> [Instructions for the task]: Those lines of the records that contain "haga" are to be located and copied.

• • •

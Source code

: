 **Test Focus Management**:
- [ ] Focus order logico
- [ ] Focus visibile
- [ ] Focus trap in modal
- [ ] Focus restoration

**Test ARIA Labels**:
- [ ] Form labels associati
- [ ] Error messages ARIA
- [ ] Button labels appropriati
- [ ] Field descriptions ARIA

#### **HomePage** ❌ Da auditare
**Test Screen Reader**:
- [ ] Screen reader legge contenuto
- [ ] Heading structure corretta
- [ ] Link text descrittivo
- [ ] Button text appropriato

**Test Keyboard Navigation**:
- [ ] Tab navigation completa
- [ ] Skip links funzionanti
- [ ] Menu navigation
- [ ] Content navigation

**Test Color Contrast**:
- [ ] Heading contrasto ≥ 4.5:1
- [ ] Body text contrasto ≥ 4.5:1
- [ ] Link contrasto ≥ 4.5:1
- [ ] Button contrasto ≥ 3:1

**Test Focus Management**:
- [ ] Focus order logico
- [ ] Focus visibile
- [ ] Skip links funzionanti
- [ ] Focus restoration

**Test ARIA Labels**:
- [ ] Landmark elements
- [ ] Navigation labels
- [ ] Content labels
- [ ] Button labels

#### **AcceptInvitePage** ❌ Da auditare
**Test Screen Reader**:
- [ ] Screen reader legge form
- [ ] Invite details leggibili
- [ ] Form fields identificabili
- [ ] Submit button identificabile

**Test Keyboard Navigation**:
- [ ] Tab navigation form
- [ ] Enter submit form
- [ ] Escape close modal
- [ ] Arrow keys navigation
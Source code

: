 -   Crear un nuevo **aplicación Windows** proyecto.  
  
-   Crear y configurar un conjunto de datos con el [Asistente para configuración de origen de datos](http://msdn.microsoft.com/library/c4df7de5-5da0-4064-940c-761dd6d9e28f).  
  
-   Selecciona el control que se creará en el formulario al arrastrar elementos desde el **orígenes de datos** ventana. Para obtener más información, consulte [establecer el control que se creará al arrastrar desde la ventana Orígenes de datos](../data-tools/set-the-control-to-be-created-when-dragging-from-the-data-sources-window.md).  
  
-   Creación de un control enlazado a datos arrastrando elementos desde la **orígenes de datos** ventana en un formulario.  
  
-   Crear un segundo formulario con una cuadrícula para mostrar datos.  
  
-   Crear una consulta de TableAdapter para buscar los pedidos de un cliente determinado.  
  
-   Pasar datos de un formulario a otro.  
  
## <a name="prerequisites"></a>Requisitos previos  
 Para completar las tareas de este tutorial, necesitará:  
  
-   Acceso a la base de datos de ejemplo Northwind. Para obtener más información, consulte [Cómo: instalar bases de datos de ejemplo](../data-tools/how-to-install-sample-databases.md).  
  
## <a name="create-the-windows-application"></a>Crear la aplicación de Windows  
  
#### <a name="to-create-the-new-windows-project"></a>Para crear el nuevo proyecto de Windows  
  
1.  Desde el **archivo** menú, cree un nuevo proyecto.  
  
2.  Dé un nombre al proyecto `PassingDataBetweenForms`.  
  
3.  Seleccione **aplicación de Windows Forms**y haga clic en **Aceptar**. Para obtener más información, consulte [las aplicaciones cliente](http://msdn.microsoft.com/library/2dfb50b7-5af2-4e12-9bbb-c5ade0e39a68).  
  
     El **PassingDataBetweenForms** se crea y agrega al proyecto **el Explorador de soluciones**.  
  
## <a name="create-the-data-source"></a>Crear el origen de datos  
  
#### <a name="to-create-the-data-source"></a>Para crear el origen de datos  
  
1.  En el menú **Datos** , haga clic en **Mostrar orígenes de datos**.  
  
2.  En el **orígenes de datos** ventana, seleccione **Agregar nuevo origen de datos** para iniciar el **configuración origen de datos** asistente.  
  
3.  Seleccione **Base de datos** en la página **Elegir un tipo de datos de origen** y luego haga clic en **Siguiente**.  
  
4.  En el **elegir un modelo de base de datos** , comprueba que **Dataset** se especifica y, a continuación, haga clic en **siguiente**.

• • •

> [Completed exercise]:
3.  Seleccione **aplicación de Windows Forms**y haga clic en **Aceptar**. Para obtener más información, consulte [las aplicaciones cliente](http://msdn.microsoft.com/library/2dfb50b7-5af2-4e12-9bbb-c5ade0e39a68).  
1.  En el menú **Datos** , haga clic en **Mostrar orígenes de datos**.  
3.  Seleccione **Base de datos** en la página **Elegir un tipo de datos de origen** y luego haga clic en **Siguiente**.  
4.  En el **elegir un modelo de base de datos** , comprueba que **Dataset** se especifica y, a continuación, haga clic en **siguiente**.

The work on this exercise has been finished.